In order for me to fully assess the rash I needed to actually see the patient. Getting the description over the phone was not the best method because the LPN’s usually could not describe them. I got into my car and drove to the facility six miles away.

I walked onto the second floor of the facility and saw a girl in scrubs sitting in the nurse’s station I assumed to be Stephanie. She watched me and smiled because she knew I was probably the NP on call because of the identifying stethoscope around my neck and I was wearing regular clothes. I introduced myself and asked for the patient’s chart. Stephanie proceeded to tell me about the rash on Mrs. B. Mrs. B was waiting for me in her room. She was put on precautions and could not leave the room for fear of spreading the scabies to other residents including the staff who took care of her. According to Stephanie there were no other residents or staff who had a suspicious rash. That was a good sign.

I walked into the dimly lighted room with Stephanie. There sat a morbidly obese woman in a wheelchair smiling as I walked in. I looked at her arms and noticed she had a rash on both. I put on gloves as I tried to talk myself out of scratching in front of the patient. My head was itching and moving down my face. “I will need to take a very hot shower when I get home,” I thought to myself.

Stephanie introduced me as the NP who would be looking at her rash. I had the feeling it would not be a small rash considering what her arms looked like. There obviously was more to see. Stephanie then closed the door and told Mrs. B she would be lifting her gown so I could see the rash. Mrs. B was more than happy to allow Stephanie to lift her gown. As she lifted the gown I saw the rash covered her entire upper back, large abdomen, arms, and the outer portion of her breasts.

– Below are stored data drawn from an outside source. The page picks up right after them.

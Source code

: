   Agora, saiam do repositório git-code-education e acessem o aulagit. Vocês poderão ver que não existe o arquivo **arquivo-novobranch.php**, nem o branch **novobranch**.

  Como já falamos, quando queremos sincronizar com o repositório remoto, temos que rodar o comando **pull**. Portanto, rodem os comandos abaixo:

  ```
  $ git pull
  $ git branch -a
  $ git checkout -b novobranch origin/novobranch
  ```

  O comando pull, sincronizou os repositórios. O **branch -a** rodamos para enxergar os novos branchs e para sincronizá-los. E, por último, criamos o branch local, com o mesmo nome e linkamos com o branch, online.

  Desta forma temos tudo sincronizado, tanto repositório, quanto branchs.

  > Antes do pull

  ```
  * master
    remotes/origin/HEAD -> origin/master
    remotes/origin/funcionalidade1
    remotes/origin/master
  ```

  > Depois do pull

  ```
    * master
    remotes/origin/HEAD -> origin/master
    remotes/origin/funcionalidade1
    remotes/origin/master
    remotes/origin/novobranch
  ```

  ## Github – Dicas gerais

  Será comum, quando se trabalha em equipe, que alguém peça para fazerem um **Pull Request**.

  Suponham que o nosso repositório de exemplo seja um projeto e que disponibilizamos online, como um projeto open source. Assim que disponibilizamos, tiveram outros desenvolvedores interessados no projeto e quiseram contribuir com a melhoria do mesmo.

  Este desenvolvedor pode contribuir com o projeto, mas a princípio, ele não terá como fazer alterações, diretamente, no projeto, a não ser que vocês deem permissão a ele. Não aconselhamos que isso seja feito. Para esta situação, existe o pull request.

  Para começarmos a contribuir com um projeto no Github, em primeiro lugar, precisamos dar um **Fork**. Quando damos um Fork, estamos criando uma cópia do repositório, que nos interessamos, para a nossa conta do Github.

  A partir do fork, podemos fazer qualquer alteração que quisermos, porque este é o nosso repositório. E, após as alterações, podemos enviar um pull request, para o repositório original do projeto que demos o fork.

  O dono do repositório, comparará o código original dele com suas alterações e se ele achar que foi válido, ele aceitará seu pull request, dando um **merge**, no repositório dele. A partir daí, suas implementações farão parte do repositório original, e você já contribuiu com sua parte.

“Do you itch?” I asked Mrs. B.

“Oh yes. All of the time,” she responded as she sat in her wheelchair without an arm going anywhere on her body to scratch.

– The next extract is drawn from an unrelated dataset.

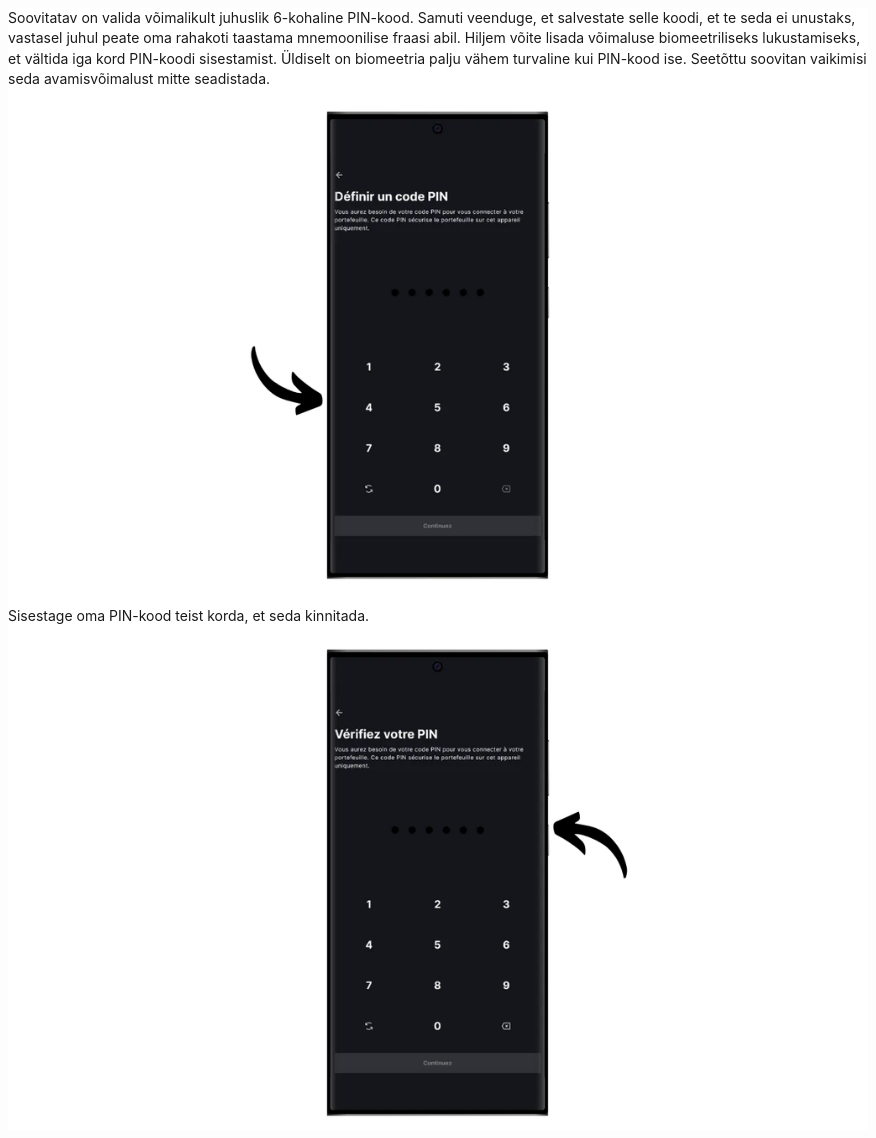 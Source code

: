 Soovitatav on valida võimalikult juhuslik 6-kohaline PIN-kood. Samuti veenduge, et salvestate selle koodi, et te seda ei unustaks, vastasel juhul peate oma rahakoti taastama mnemoonilise fraasi abil. Hiljem võite lisada võimaluse biomeetriliseks lukustamiseks, et vältida iga kord PIN-koodi sisestamist. Üldiselt on biomeetria palju vähem turvaline kui PIN-kood ise. Seetõttu soovitan vaikimisi seda avamisvõimalust mitte seadistada.

![GREEN 2FA MULTISIG](assets/fr/18.webp)

Sisestage oma PIN-kood teist korda, et seda kinnitada.

![GREEN 2FA MULTISIG](assets/fr/19.webp)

“I am itching more than you. And you have this global rash,” I thought to myself.

I felt the rash with my gloved fingertips to ascertain the raised and flat areas. They were erythematous patches and papules, some with crusts. I also noticed old scarring on her shoulders and upper back. I could see where the staff thought it would be scabies because of the shapes of the some of the old scars. Scabies had the distinctive linear ridges (burrows) with minute papules or vesicles and the end of the tunnel produced by the mite. The elevation at the end of the burrow is where the mite resides to lay their eggs. One hallmark symptom of having scabies is pruritis (itching). Mrs. B did not have what appeared to be scabies. I diagnosed her with dermatitis. I prescribed Lidex cream to put on the rash. The cause would have to be determined later in the week by the patient’s regular NP.

After a week I checked with the regular NP to see if the Lidex cream had worked and I did not mis-diagnose Mrs. B. I found out Mrs. B’s rash was almost gone. She had a dermatology appointment the following week to determine the cause of the rash and if further treatment was necessary. Me…well I itched despite my diagnosis for Mrs. B for three days. I called my diagnosis phantom psychoscabie-itis. You can use that too if you are itching after reading this post.